(Exercise materials Opens)

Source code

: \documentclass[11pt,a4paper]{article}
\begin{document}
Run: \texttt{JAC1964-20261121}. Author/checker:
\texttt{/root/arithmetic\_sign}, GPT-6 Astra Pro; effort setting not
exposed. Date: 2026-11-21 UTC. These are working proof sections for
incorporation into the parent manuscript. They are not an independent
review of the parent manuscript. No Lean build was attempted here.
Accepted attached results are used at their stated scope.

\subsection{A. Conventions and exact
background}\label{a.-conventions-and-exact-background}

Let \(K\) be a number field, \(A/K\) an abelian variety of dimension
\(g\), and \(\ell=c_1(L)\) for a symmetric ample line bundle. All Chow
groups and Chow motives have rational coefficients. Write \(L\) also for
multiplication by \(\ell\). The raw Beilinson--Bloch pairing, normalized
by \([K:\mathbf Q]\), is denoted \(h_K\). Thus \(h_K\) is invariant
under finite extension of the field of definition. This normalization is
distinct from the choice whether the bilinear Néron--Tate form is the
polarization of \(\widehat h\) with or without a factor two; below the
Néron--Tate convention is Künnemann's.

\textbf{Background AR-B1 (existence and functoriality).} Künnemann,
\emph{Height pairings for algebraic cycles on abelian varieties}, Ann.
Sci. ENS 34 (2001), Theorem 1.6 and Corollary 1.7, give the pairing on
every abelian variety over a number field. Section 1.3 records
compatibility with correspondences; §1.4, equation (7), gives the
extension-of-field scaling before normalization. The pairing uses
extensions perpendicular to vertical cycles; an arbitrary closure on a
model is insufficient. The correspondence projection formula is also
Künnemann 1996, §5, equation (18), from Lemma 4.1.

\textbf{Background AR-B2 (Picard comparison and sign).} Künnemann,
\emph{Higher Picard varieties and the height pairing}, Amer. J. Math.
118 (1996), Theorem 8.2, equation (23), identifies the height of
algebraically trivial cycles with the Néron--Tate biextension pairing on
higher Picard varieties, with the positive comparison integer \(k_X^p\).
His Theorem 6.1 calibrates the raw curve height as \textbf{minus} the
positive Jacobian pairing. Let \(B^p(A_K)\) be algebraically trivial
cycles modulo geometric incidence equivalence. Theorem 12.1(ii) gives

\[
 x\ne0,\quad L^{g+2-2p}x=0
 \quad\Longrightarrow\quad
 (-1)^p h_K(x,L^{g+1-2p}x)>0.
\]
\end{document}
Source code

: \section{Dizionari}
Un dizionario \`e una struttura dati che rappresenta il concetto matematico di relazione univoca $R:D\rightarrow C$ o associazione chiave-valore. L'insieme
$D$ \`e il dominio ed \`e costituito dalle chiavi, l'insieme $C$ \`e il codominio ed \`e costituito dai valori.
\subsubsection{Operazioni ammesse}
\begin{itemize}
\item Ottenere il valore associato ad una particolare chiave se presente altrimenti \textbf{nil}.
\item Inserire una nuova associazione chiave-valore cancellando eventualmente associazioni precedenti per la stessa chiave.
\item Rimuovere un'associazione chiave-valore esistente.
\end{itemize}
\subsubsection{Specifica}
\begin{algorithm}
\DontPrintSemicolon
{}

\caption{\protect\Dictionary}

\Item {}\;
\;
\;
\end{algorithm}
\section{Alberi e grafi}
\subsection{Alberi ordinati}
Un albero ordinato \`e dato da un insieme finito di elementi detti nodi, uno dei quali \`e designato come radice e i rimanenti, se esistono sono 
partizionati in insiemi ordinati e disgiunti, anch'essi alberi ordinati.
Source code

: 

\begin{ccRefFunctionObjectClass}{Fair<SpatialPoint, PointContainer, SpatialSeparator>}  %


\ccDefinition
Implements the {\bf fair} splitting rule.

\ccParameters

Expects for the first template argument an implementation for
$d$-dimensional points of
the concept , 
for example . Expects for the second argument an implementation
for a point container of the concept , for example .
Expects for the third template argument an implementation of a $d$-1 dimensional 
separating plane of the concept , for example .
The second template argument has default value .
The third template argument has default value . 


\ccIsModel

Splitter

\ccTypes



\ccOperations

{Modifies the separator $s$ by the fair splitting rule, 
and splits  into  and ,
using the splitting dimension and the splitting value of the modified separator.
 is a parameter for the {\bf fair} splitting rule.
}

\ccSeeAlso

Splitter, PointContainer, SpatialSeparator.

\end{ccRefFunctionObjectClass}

(Exercise materials Closes)
(Exercise materials Opens)

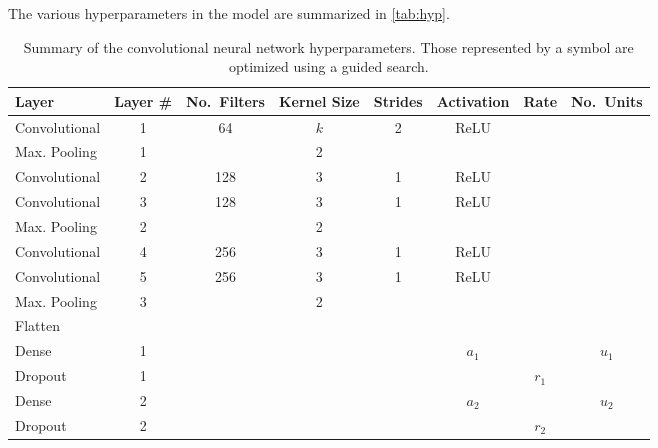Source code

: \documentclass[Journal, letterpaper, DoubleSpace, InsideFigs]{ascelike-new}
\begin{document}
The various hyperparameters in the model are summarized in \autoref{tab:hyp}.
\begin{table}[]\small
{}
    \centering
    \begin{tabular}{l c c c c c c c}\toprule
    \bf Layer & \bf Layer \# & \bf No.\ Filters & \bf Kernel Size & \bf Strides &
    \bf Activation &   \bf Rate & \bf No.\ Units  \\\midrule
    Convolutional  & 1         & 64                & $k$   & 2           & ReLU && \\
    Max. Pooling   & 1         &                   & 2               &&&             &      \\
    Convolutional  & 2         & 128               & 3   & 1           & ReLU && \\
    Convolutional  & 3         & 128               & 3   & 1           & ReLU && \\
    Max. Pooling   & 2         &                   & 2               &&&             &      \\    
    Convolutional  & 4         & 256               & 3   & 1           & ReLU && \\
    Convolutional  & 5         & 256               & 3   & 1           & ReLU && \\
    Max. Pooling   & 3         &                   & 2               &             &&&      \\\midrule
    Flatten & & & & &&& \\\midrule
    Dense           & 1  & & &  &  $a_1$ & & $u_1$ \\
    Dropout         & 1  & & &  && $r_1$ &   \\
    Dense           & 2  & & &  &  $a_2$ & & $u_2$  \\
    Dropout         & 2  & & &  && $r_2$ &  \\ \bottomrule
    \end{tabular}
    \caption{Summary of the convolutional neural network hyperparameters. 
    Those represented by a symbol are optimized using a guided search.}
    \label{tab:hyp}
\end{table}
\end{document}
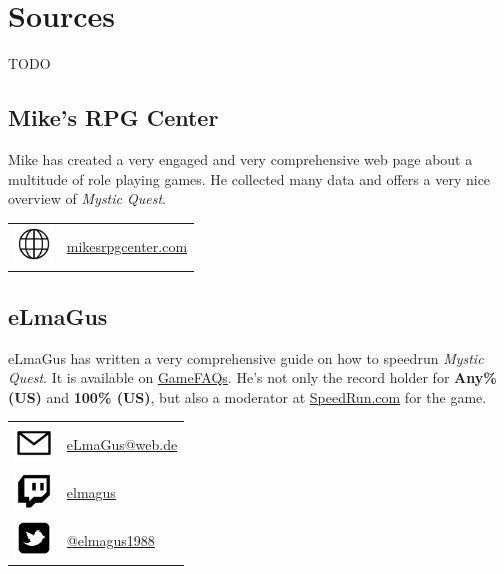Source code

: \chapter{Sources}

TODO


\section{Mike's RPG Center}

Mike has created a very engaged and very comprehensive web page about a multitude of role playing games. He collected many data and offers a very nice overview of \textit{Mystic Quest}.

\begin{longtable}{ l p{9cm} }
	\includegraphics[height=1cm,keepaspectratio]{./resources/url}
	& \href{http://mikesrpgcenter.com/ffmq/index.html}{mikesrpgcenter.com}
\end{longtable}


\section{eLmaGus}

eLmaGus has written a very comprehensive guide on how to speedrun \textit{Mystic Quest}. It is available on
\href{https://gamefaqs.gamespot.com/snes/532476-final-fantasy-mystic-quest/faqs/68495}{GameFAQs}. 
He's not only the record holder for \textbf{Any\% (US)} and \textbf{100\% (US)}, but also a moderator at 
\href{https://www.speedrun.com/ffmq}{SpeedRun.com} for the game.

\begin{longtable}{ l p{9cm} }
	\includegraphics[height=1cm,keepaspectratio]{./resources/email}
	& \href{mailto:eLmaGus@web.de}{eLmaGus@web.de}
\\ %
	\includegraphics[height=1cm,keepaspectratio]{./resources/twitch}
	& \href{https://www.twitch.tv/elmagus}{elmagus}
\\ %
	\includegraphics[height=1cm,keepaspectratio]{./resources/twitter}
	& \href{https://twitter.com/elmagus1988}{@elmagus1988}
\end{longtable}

(Exercise materials Closes)

▶ [Work request]
Restate word for word the lines in the material above from the one with "exposed. Date: 2026-11-21" to the one with "bundle. All Chow"; both of those lines count, and nothing else does.

▶ [Your response]
exposed. Date: 2026-11-21 UTC. These are working proof sections for
incorporation into the parent manuscript. They are not an independent
review of the parent manuscript. No Lean build was attempted here.
Accepted attached results are used at their stated scope.

\subsection{A. Conventions and exact
background}\label{a.-conventions-and-exact-background}

Let \(K\) be a number field, \(A/K\) an abelian variety of dimension
\(g\), and \(\ell=c_1(L)\) for a symmetric ample line bundle. All Chow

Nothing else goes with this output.